She watches you across the room, your back toward her, still and quiet. You always get like this when she disappoints you—withdrawn and never angry, silent yet never malicious. It disgusts her how used to this she has gotten: how she learned to read your silence like a weather forecast: minimal heartsickness expected, zero possibility of confrontation.
Cate runs her fingers messily through her hair and bites her cheeks.
"I forgot," she says flatly, as if it explains anything, as if it should suffice. "I know. I should have been there."
She stares at the floor. "I just couldn't be there. I don't know. Things got loud. In my head. I just needed space." She winced. It sounded pathetic even to her.
When she finally looked up at you, you stared vacantly out the window, as if the world beyond might offer some consolation compared to the one in this room; no tears marred your face. That would have been almost easier. You just... look tired. Far worse.
"You always do that thing," she says, taking a small step closer, "where you pretend like I didn't fuck up. Like everything's fine. Like I'm fine." She sniffs, and her voice falters at the cracks, "And I'm not. I mean, I'm really, really not."

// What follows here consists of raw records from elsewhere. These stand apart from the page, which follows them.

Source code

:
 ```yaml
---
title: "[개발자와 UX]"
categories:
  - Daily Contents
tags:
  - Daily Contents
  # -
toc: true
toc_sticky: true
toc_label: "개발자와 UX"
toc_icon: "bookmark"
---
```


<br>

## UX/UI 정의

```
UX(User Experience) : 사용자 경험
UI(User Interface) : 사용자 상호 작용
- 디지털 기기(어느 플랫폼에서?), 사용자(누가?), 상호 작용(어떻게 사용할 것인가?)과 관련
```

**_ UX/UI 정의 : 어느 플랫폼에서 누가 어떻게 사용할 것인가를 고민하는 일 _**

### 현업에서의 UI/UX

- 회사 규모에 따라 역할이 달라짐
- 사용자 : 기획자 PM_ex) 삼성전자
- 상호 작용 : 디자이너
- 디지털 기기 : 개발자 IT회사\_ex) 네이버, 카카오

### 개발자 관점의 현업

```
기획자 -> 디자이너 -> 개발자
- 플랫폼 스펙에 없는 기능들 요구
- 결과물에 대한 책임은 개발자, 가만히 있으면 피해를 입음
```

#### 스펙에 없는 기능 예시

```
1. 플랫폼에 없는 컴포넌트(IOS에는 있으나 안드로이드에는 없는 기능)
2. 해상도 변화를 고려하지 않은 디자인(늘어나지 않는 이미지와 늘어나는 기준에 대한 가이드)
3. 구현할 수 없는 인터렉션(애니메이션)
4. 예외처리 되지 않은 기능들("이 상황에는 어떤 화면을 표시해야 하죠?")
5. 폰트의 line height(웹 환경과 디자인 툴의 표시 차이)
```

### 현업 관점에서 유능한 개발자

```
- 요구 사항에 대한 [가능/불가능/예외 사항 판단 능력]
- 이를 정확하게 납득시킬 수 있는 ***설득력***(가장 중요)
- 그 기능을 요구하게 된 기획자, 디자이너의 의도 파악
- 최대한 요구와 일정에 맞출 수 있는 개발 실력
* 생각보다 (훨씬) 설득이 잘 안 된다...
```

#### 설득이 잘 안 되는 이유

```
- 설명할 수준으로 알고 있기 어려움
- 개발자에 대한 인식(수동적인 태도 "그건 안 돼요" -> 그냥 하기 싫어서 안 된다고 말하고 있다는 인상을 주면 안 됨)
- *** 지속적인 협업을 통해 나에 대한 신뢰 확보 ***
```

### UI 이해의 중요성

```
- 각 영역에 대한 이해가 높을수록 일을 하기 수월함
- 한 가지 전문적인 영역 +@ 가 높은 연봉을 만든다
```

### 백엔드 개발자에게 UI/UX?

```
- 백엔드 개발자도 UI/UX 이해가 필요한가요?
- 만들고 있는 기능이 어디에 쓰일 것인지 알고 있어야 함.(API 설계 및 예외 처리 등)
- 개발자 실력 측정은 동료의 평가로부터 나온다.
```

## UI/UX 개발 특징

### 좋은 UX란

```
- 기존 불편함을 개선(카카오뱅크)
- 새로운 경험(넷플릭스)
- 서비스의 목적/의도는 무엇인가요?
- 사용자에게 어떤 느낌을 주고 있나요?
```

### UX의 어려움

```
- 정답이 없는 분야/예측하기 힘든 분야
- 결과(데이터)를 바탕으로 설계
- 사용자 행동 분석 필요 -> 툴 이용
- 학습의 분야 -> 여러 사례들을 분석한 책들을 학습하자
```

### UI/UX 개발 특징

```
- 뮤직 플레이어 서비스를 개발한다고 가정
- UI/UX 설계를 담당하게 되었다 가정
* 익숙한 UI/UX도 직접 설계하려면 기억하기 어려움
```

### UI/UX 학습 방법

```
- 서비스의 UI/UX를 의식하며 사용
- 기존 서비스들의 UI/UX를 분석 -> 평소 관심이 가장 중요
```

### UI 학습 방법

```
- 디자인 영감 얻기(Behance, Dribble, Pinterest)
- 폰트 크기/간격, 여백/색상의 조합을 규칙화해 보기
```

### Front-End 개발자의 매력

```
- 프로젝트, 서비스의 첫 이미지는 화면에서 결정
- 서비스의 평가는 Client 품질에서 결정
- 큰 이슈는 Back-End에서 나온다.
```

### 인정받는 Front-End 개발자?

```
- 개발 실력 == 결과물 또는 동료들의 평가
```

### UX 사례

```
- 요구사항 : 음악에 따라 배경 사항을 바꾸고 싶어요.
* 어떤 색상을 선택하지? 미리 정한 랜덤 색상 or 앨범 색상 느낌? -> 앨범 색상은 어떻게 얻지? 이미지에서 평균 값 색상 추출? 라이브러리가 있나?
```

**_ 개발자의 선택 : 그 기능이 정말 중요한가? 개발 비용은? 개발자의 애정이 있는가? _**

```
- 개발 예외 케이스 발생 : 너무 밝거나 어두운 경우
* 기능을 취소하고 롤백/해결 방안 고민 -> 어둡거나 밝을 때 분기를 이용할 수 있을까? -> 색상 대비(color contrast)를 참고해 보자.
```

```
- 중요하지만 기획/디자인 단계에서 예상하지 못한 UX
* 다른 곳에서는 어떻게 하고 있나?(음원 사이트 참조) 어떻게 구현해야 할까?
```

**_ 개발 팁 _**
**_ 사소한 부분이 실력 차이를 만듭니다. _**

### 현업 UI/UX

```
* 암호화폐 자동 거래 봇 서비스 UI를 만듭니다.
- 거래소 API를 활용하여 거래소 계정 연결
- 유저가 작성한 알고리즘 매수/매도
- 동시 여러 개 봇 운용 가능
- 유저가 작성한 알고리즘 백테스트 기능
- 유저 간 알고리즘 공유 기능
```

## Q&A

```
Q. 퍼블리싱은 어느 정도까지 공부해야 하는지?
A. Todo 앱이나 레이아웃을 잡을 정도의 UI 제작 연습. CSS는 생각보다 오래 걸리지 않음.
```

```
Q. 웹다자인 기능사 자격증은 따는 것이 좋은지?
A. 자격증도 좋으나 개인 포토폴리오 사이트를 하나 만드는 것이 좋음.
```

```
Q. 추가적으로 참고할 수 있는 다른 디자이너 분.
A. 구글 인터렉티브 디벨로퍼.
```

Cate exhales, almost laughing. The laugh is bitter. "I think you want to believe I'm someone I'm not. Like... if you loved me hard enough, one day I'll just wake up different. Better. Worth it."
She steps up to you, taking her time, till she stands behind you. Her fingers hover over your shoulder and drop back to her side.
"You're good at pretending," she says softly. "You read every cold, hard fact like it's got a softer meaning. You see red flags and pretend they're green. You treat the pain in your heart like it's butterflies."